Three model subsets were used to test the effects of different methods used for delineating wet areas that could support forested wetlands, including (1) wetlands layers (WETLANDS), (2) depth to water table (WETNESS), and (3) WETNESS x forest cover (WETxFOR). For the WETLANDS subset, we used wetland layers classified from aerial photography in both provinces (minimum mapping unit < 30 m) harmonized into five classes (tree, shrub, graminoid, aquatic, and water/exposed) based on the Canadian Wetlands Classification System (Warner and Rubec 1997; Appendix 2). The dominant wetland class type was extracted for each buffer.

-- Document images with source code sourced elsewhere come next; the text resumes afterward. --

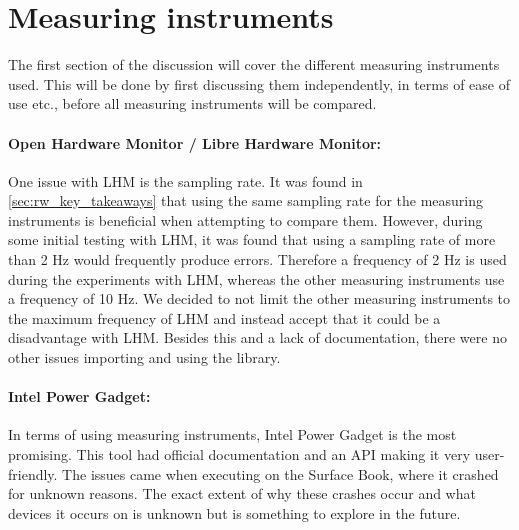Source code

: \section{Measuring instruments}

The first section of the discussion will cover the different measuring instruments used. This will be done by first discussing them independently, in terms of ease of use etc., before all measuring instruments will be compared.

\paragraph*{Open Hardware Monitor / Libre Hardware Monitor:} One issue with LHM is the sampling rate. It was found in \cref{sec:rw_key_takeaways} that using the same sampling rate for the measuring instruments is beneficial when attempting to compare them. However, during some initial testing with LHM, it was found that using a sampling rate of more than 2 Hz would frequently produce errors. Therefore a frequency of 2 Hz is used during the experiments with LHM, whereas the other measuring instruments use a frequency of 10 Hz. We decided to not limit the other measuring instruments to the maximum frequency of LHM and instead accept that it could be a disadvantage with LHM. Besides this and a lack of documentation, there were no other issues importing and using the library.

\paragraph*{Intel Power Gadget:} In terms of using measuring instruments, Intel Power Gadget is the most promising. This tool had official documentation and an API making it very user-friendly. The issues came when executing on the Surface Book, where it crashed for unknown reasons. The exact extent of why these crashes occur and what devices it occurs on is unknown but is something to explore in the future.

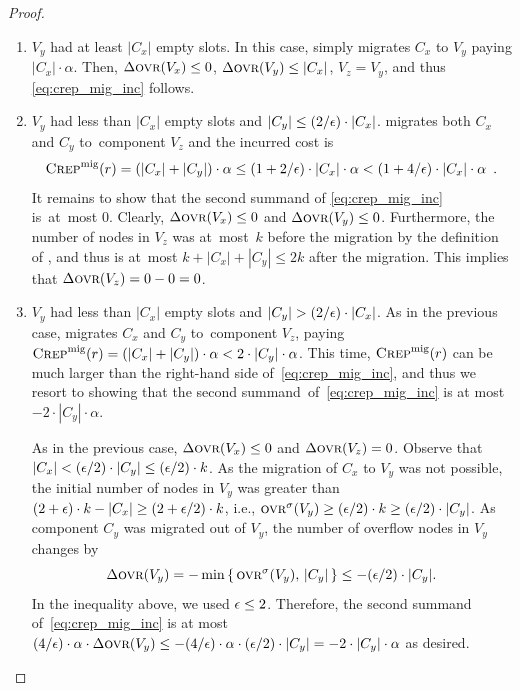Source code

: \begin{proof}
\begin{enumerate}
\item 
$V_y$ had at least $|C_x|$ empty slots. In this case, \CREP simply migrates
$C_x$ to $V_y$ paying $|C_x| \cdot \alpha$. Then, $\Delta \textsc{ovr}(V_x) \leq 0$,
$\Delta \textsc{ovr}(V_y) \leq |C_x|$, $V_z = V_y$, and thus \eqref{eq:crep_mig_inc}
follows.

\item 
$V_y$ had less than $|C_x|$ empty slots and $|C_y| \leq (2/\epsilon) \cdot |C_x|$.
\CREP migrates both $C_x$ and $C_y$ to~component $V_z$ and the incurred cost is 
\[
\textsc{Crep}^\textnormal{mig}(r) = (|C_x| + |C_y|) \cdot \alpha \leq (1+2/\epsilon) \cdot |C_x| \cdot \alpha
< (1 + 4/\epsilon) \cdot |C_x| \cdot \alpha\enspace.
\]
It remains to show that the second summand of \eqref{eq:crep_mig_inc} is~at~most $0$. 
Clearly, $\Delta \textsc{ovr}(V_x) \leq 0$ and $\Delta \textsc{ovr}(V_y) \leq 0$. 
Furthermore, the number of 
nodes in $V_z$ was at~most~$k$ before the migration by the definition of \CREP,
and thus is at~most $k + |C_x| + |C_y| \leq 2k$ after the migration.
This implies that $\Delta \textsc{ovr}(V_z) = 0 - 0 = 0$.

\item 
$V_y$ had less than $|C_x|$ empty slots and $|C_y| > (2/\epsilon) \cdot |C_x|$.
As in the previous case, \CREP migrates $C_x$ and $C_y$ to~component $V_z$, 
paying $\textsc{Crep}^\textnormal{mig}(r) = (|C_x| + |C_y|) \cdot \alpha < 2 \cdot |C_y| \cdot \alpha$.
This time, $\textsc{Crep}^\textnormal{mig}(r)$ can be much larger than the right-hand side 
of~\eqref{eq:crep_mig_inc}, and thus we resort to showing that 
the second summand~of~\eqref{eq:crep_mig_inc} is at most $ - 2 \cdot |C_y| \cdot \alpha$.

As in the previous case, $\Delta \textsc{ovr}(V_x) \leq 0$ and $\Delta \textsc{ovr}(V_z) = 0$. 
Observe that $|C_x| < (\epsilon / 2) \cdot |C_y| \leq (\epsilon / 2) \cdot k$.
As the migration of $C_x$ to $V_y$ was not possible, the initial number
of nodes in $V_y$ was greater than $(2 + \epsilon) \cdot k - |C_x| \geq (2+\epsilon/2) \cdot k$,
i.e., $\textsc{ovr}^\sigma(V_y) \geq (\epsilon/2) \cdot k \geq (\epsilon/2) \cdot |C_y|$. 
As component $C_y$ was migrated out of $V_y$, the number of overflow nodes in $V_y$ changes by
\[
	\Delta \textsc{ovr}(V_y) 
		= - \min \left\{ \,\textsc{ovr}^\sigma(V_y), \,|C_y| \,\right\}
		\leq - (\epsilon/2) \cdot |C_y|.
\]
In the inequality above, we used $\epsilon \leq 2$.
Therefore, the second summand of~\eqref{eq:crep_mig_inc} is at most 
$(4/\epsilon) \cdot \alpha \cdot \Delta\textsc{ovr}(V_y) \leq - 
(4/\epsilon) \cdot \alpha \cdot (\epsilon/2) \cdot |C_y|
= - 2 \cdot |C_y| \cdot \alpha$ as desired.
\end{enumerate}
\end{proof}

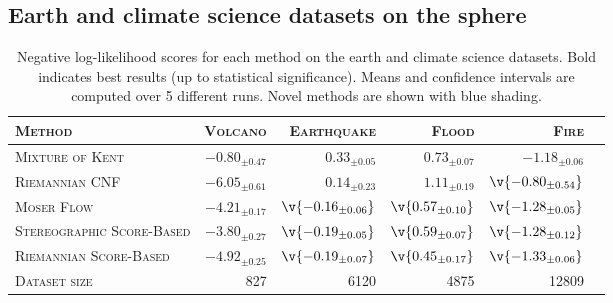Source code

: \subsection{Earth and climate science datasets on the sphere}
\label{sec:exp_sphere}
\begin{table}[t]
	\centering
	\small
	\begin{tabular}{lrrrrr}
		\toprule
		\scshape Method                    & \scshape {Volcano}                               & \scshape {Earthquake}                              & \scshape {Flood}                                  & \scshape {Fire}                                    \\
		\midrule
		\scshape Mixture of Kent           & $-0.80_{\pm 0.47}$                      & $0.33_{\pm 0.05}$                         & $0.73_{\pm 0.07}$                        & $-1.18_{\pm 0.06}$                        \\
		\scshape Riemannian CNF            & $\bm{-6.05_{\pm 0.61}}$                  & ${0.14_{\pm 0.23}}$                       & ${1.11_{\pm 0.19}}$                      & $\v{-0.80_{\pm 0.54}}$                    \\
		\scshape Moser Flow                & ${-4.21_{\pm 0.17}}$                    & $\v{-0.16_{\pm 0.06}}$                    & $\v{0.57_{\pm 0.10}}$                    & $\v{-1.28_{\pm 0.05}}$                    \\
		\rowcolor{pearDark!20} \scshape Stereographic Score-Based & ${-3.80_{\pm 0.27}}$ & $\v{-0.19_{\pm 0.05}}$ & $\v{0.59_{\pm 0.07}}$ & $\v{-1.28_{\pm 0.12}}$ \\
		\rowcolor{pearDark!20} \scshape Riemannian Score-Based    & ${-4.92_{\pm 0.25}}$ & $\v{-0.19_{\pm 0.07}}$ & $\v{0.45_{\pm 0.17}}$ & $\v{-1.33_{\pm 0.06}}$ \\
		\midrule
		\scshape Dataset size              & 827                                     & 6120                                      & 4875                                     & 12809                                     \\
		\bottomrule
	\end{tabular}
	\caption{
		Negative log-likelihood scores for each method on the earth and climate science datasets.
		Bold indicates best results (up to statistical significance).
		Means and confidence intervals are computed over 5 different runs.
		Novel methods are shown with blue shading.
	}
	\label{tab:geoscience}
\end{table}

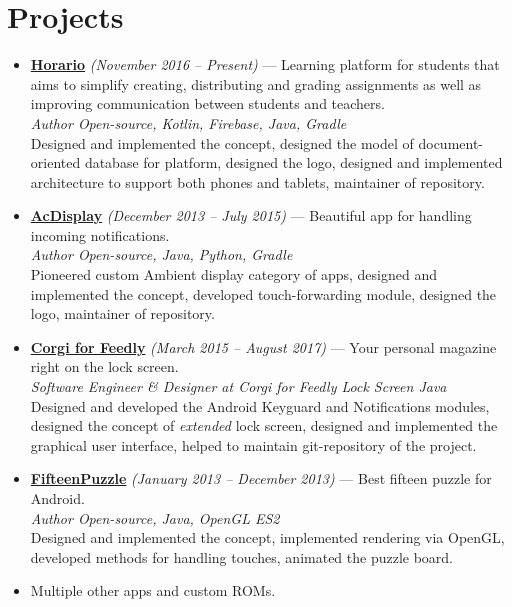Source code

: \documentclass[a4paper]{article}
\begin{document}
	\section*{Projects}
	\begin{itemize}
		\item \href{http://artemchep.com/horario/}{\textbf{Horario}} \textit{(November 2016 -- Present)} --- Learning platform for students that aims to simplify creating, distributing and grading assignments as well as improving communication between students and teachers. \\[0.2em]
		{\footnotesize \textit{Author \hfill Open-source, Kotlin, Firebase, Java, Gradle}} \\[0.2em]
		Designed and implemented the concept, designed the model of document-oriented database for platform, designed the logo, designed and implemented architecture to support both phones and tablets, maintainer of repository.
		
		\item \href{http://artemchep.com/acdisplay/}{\textbf{AcDisplay}} \textit{(December 2013 -- July 2015)} --- Beautiful app for handling incoming notifications. \\[0.2em]
		{\footnotesize \textit{Author \hfill Open-source, Java, Python, Gradle}} \\[0.2em]
		Pioneered custom Ambient display category of apps, designed and implemented the concept, developed touch-forwarding module, designed the logo, maintainer of repository.   

		\item \href{https://play.google.com/store/apps/details?id=com.swipe.android}{\textbf{Corgi for Feedly}} \textit{(March 2015 – August 2017)} --- Your personal magazine right on the lock screen. \\[0.2em]
		{\footnotesize \textit{Software Engineer \& Designer at Corgi for Feedly Lock Screen \hfill Java}} \\[0.2em]
		Designed and developed the Android Keyguard and Notifications modules, designed the concept of \textit{extended} lock screen, designed and implemented the graphical user interface, helped to maintain git-repository of the project.
		
		\item \href{https://play.google.com/store/apps/details?id=com.achep.fifteenpuzzle}{\textbf{FifteenPuzzle}} \textit{(January 2013 -- December 2013)} --- Best fifteen puzzle for Android. \\[0.2em]
		{\footnotesize \textit{Author \hfill Open-source, Java, OpenGL ES2}} \\[0.2em]
		Designed and implemented the concept, implemented rendering via OpenGL, developed methods for handling touches, animated the puzzle board.
		
		\item Multiple other apps and custom ROMs.
	\end{itemize}
\end{document}
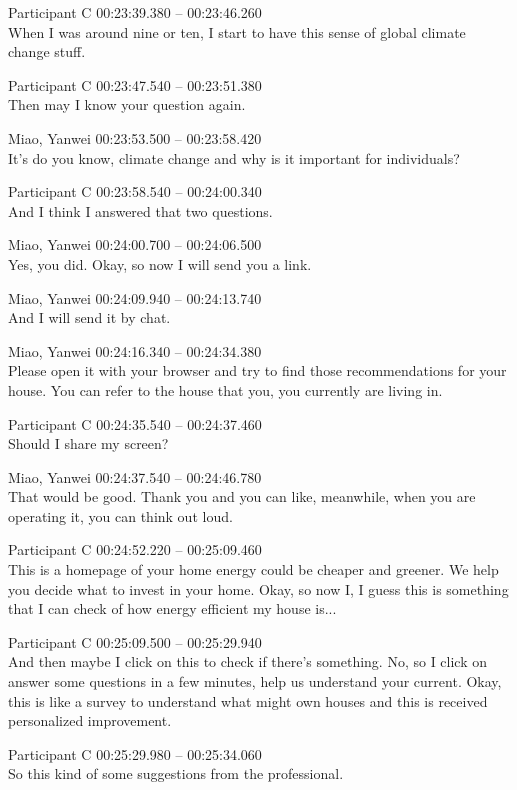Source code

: {Participant C 00:23:39.380 -- 00:23:46.260 \\
When I was around nine or ten, I start to have this sense of global climate change stuff.

Participant C 00:23:47.540 -- 00:23:51.380 \\
Then may I know your question again.

Miao, Yanwei 00:23:53.500 -- 00:23:58.420 \\
It's do you know, climate change and why is it important for individuals?

Participant C 00:23:58.540 -- 00:24:00.340 \\
And I think I answered that two questions.

Miao, Yanwei 00:24:00.700 -- 00:24:06.500 \\
Yes, you did. Okay, so now I will send you a link.

Miao, Yanwei 00:24:09.940 -- 00:24:13.740 \\
And I will send it by chat.

Miao, Yanwei 00:24:16.340 -- 00:24:34.380 \\
Please open it with your browser and try to find those recommendations for your house. You can refer to the house that you, you currently are living in.

Participant C 00:24:35.540 -- 00:24:37.460 \\
Should I share my screen?

Miao, Yanwei 00:24:37.540 -- 00:24:46.780 \\
That would be good. Thank you and you can like, meanwhile, when you are operating it, you can think out loud.

Participant C 00:24:52.220 -- 00:25:09.460 \\
This is a homepage of your home energy could be cheaper and greener. We help you decide what to invest in your home. Okay, so now I, I guess this is something that I can check of how energy efficient my house is...

Participant C 00:25:09.500 -- 00:25:29.940 \\
And then maybe I click on this to check if there's something. No, so I click on answer some questions in a few minutes, help us understand your current. Okay, this is like a survey to understand what might own houses and this is received personalized improvement.

Participant C 00:25:29.980 -- 00:25:34.060 \\
So this kind of some suggestions from the professional.

}
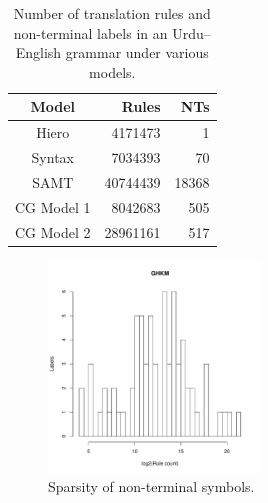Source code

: \documentclass{article}
\begin{document}
\begin{table}
\centering
\begin{tabular}{|c|r|r|}
\hline
Model & Rules & NTs\\
\hline
Hiero & 4171473 & 1\\
Syntax & 7034393 & 70\\
SAMT & 40744439 & 18368\\
CG Model 1 & 8042683 & 505\\
CG Model 2 & 28961161 & 517\\
\hline
\end{tabular}
\caption{Number of translation rules and non-terminal labels in an Urdu--English grammar under various models.\label{table:rule-count}}
\end{table}


\begin{figure}[t]
\includegraphics[width=0.5\textwidth]{figures/ghkm}
\caption{Sparsity of non-terminal symbols.\label{fig:hist1}}
\end{figure}
\end{document}
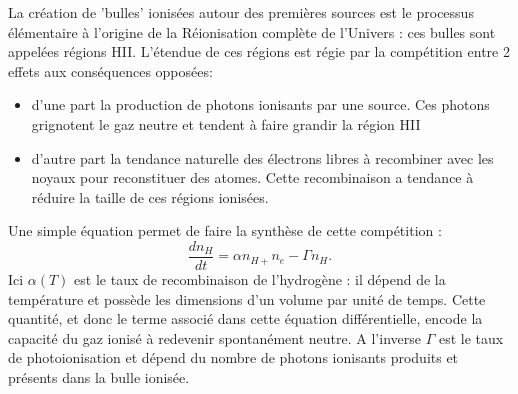 La création de 'bulles' ionisées autour des premières sources est le processus élémentaire à l'origine de la Réionisation complète de l'Univers : ces bulles sont appelées régions HII. L'étendue de ces régions est régie par la compétition entre 2 effets aux conséquences opposées:
\begin{itemize}
\item d'une part la production de photons ionisants par une source. Ces photons  grignotent le gaz neutre et tendent à faire grandir la région HII
\item d'autre part la tendance naturelle des électrons libres à recombiner avec les noyaux pour reconstituer des atomes. Cette recombinaison a tendance à réduire la taille de ces régions ionisées.
\end{itemize}
Une simple équation permet de faire la synthèse de cette compétition :
\begin{equation}
\frac{d n_H}{dt}=\alpha n_{H+}n_e -\Gamma n_H.
\end{equation}
Ici $\alpha(T)$ est le taux de recombinaison de l'hydrogène : il dépend de la température et possède les dimensions d'un volume par unité de temps. Cette quantité, et donc le terme associé dans cette équation différentielle, encode la capacité du gaz ionisé à redevenir spontanément neutre.  A l'inverse $\Gamma$ est le taux de photoionisation et dépend du nombre de photons ionisants produits et présents dans la bulle ionisée.

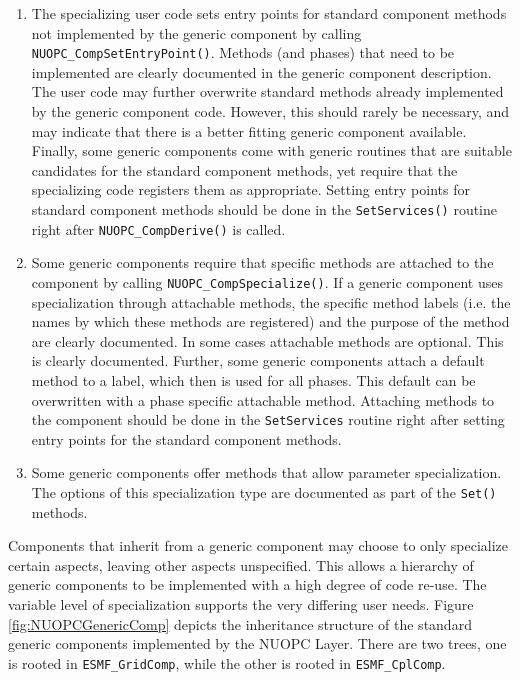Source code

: \begin{enumerate}

\item The specializing user code sets entry points for standard component methods not implemented by the generic component by calling {\tt NUOPC\_CompSetEntryPoint()}. Methods (and phases) that need to be implemented are clearly documented in the generic component description. The user code may further overwrite standard methods already implemented by the generic component code. However, this should rarely be necessary, and may indicate that there is a better fitting generic component available. Finally, some generic components come with generic routines that are suitable candidates for the standard component methods, yet require that the specializing code registers them as appropriate. Setting entry points for standard component methods should be done in the {\tt SetServices()} routine right after {\tt NUOPC\_CompDerive()} is called.

\item Some generic components require that specific methods are attached to the component by calling {\tt NUOPC\_CompSpecialize()}. If a generic component uses specialization through attachable methods, the specific method labels (i.e. the names by which these methods are registered) and the purpose of the method are clearly documented. In some cases attachable methods are optional. This is clearly documented. Further, some generic components attach a default method to a label, which then is used for all phases. This default can be overwritten with a phase specific attachable method. Attaching methods to the component should be done in the {\tt SetServices} routine right after setting entry points for the standard component methods.

\item Some generic components offer methods that allow parameter specialization. The options of this specialization type are documented as part of the {\tt Set()} methods.

\end{enumerate}

Components that inherit from a generic component may choose to only specialize certain aspects, leaving other aspects unspecified. This allows a hierarchy of generic components to be implemented with a high degree of code re-use. The variable level of specialization supports the very differing user needs. Figure \ref{fig:NUOPCGenericComp} depicts the inheritance structure of the standard generic components implemented by the NUOPC Layer. There are two trees, one is rooted in {\tt ESMF\_GridComp}, while the other is rooted in {\tt ESMF\_CplComp}.

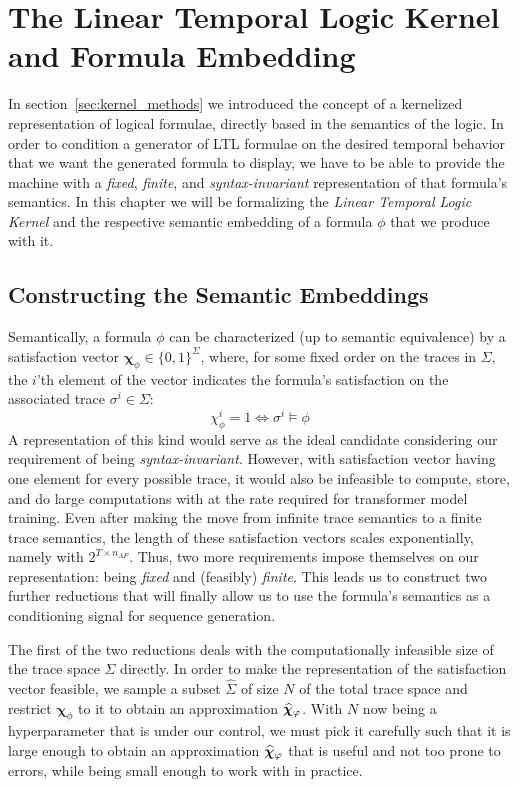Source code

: \documentclass[titlepage,a4paper,11pt]{report}
\begin{document}
\chapter{The Linear Temporal Logic Kernel and Formula Embedding} \label{chap:kernel}
    In section~\ref{sec:kernel_methods} we introduced the concept of a kernelized representation of logical formulae, directly based in the semantics of the logic. In order to condition a  generator of LTL formulae on the desired temporal behavior that we want the generated formula to display, we have to be able to provide the machine with a \emph{fixed}, \emph{finite}, and \emph{syntax-invariant} representation of that formula's semantics. In this chapter we will be formalizing the \textit{Linear Temporal Logic Kernel} and the respective semantic embedding of a formula $\phi$ that we produce with it.

    \section{Constructing the Semantic Embeddings}
    Semantically, a formula $\phi$ can be characterized (up to semantic equivalence) by a satisfaction vector $\bm\chi_\phi \in \{0,1\}^\Sigma$, where, for some fixed order on the traces in $\Sigma$, the $i$'th element of the vector indicates the formula's satisfaction on the associated trace $\sigma^i \in \Sigma$:
    \begin{equation}
        \chi_\phi^i = 1 \iff \sigma^i \vDash \phi
    \end{equation}
    A representation of this kind would serve as the ideal candidate considering our requirement of being \emph{syntax-invariant}. However, with satisfaction vector having one element for every possible trace, it would also be infeasible to compute, store, and do large computations with at the rate required for transformer model training. Even after making the move from infinite trace semantics to a finite trace semantics, the length of these satisfaction vectors scales exponentially, namely with $2^{T\times n_{AP}}$. Thus, two more requirements impose themselves on our representation: being \emph{fixed} and (feasibly) \emph{finite}. This leads us to construct two further reductions that will finally allow us to use the formula's semantics as a conditioning signal for sequence generation.

    The first of the two reductions deals with the computationally infeasible size of the trace space $\Sigma$ directly. In order to make the representation of the satisfaction vector feasible, we sample a subset $\widehat \Sigma$ of size $N$ of the total trace space and restrict $\bm\chi_\phi$ to it to obtain an approximation $\bm{\widehat\chi}_\varphi$. With $N$ now being a hyperparameter that is under our control, we must pick it carefully such that it is large enough to obtain an approximation $\bm{\widehat\chi}_\varphi$ that is useful and not too prone to errors, while being small enough to work with in practice.
    
\end{document}
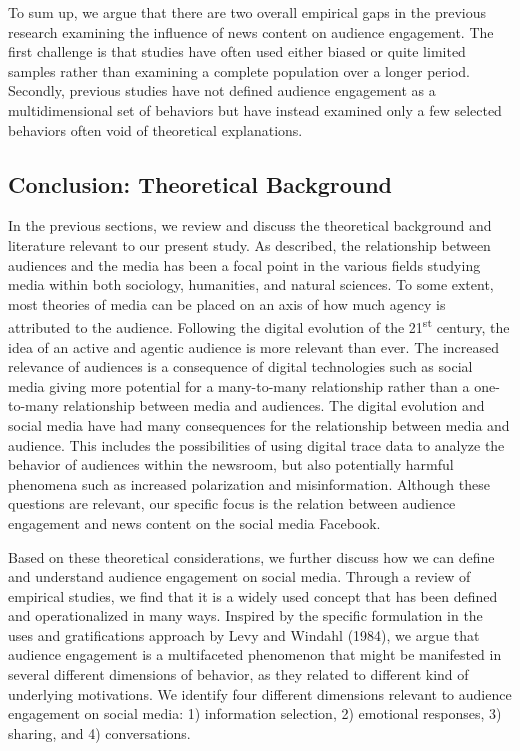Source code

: \documentclass[
]{article}
\begin{document}
To sum up, we argue that there are two overall empirical gaps in the
previous research examining the influence of news content on audience
engagement. The first challenge is that studies have often used either
biased or quite limited samples rather than examining a complete
population over a longer period. Secondly, previous studies have not
defined audience engagement as a multidimensional set of behaviors but
have instead examined only a few selected behaviors often void of
theoretical explanations.

\hypertarget{conclusion-theoretical-background}{%
\subsection{Conclusion: Theoretical
Background}\label{conclusion-theoretical-background}}

In the previous sections, we review and discuss the theoretical
background and literature relevant to our present study. As described,
the relationship between audiences and the media has been a focal point
in the various fields studying media within both sociology, humanities,
and natural sciences. To some extent, most theories of media can be
placed on an axis of how much agency is attributed to the audience.
Following the digital evolution of the 21\textsuperscript{st} century,
the idea of an active and agentic audience is more relevant than ever.
The increased relevance of audiences is a consequence of digital
technologies such as social media giving more potential for a
many-to-many relationship rather than a one-to-many relationship between
media and audiences. The digital evolution and social media have had
many consequences for the relationship between media and audience. This
includes the possibilities of using digital trace data to analyze the
behavior of audiences within the newsroom, but also potentially harmful
phenomena such as increased polarization and misinformation. Although
these questions are relevant, our specific focus is the relation between
audience engagement and news content on the social media Facebook.

Based on these theoretical considerations, we further discuss how we can
define and understand audience engagement on social media. Through a
review of empirical studies, we find that it is a widely used concept
that has been defined and operationalized in many ways. Inspired by the
specific formulation in the uses and gratifications approach by Levy and
Windahl (1984), we argue that audience engagement is a multifaceted
phenomenon that might be manifested in several different dimensions of
behavior, as they related to different kind of underlying motivations.
We identify four different dimensions relevant to audience engagement on
social media: 1) information selection, 2) emotional responses, 3)
sharing, and 4) conversations.
\end{document}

For the WETNESS and WETxFOR subset, we used wet areas mapping (10 m resolution; Murphy et al. 2007, FWRC 2012) to measure average depth to water table (DTW) at both buffer sizes around each point count location. Depth to water table is a cartographic index derived from digital elevation models (Murphy et al. 2007). When compared with similar indices calculated using different algorithms (e.g., topographic wetness index, soil water index), DTW is more closely related to soil and vegetation type than the commonly used terrain wetness index, which is a function of elevation (Murphy et al. 2007, 2009, White et al. 2012) and performs better when used for modeling distribution of streams (White et al. 2012) and landbird species (Bale 2017). The DTW predicts small wetlands (i.e., < 1 ha) that are usually not visible in aerial photographs (Murphy et al. 2007) and delineates wet areas under vegetation cover more accurately (White et al. 2012). We considered DTW ≤ 1 m to be areas which may support forested wetlands because these values correspond to field-measured depth to water table in forested wetlands (FWRC 2012). Other extracted covariates included the proportion of DTW ≤ 1 m and standard deviation of DTW within the territory buffer.
Forest cover information was derived from the Common Attribute Schema for Forest Resource Inventories (CASFRI; minimum mapping unit < 50 m; Cumming et al. 2010, Cosco 2011), which combines provincial forest resource inventory databases into a comprehensive classification of attributes present across jurisdictions. From CASFRI, we extracted tree species composition (primary and secondary) and mean and standard deviation of canopy height and canopy closure within local and territory buffers. Percent tree species cover was converted into area (m²) covered within both local and territory buffers. Tree species were also reclassed to genus (see https://github.com/borealbirds for model code).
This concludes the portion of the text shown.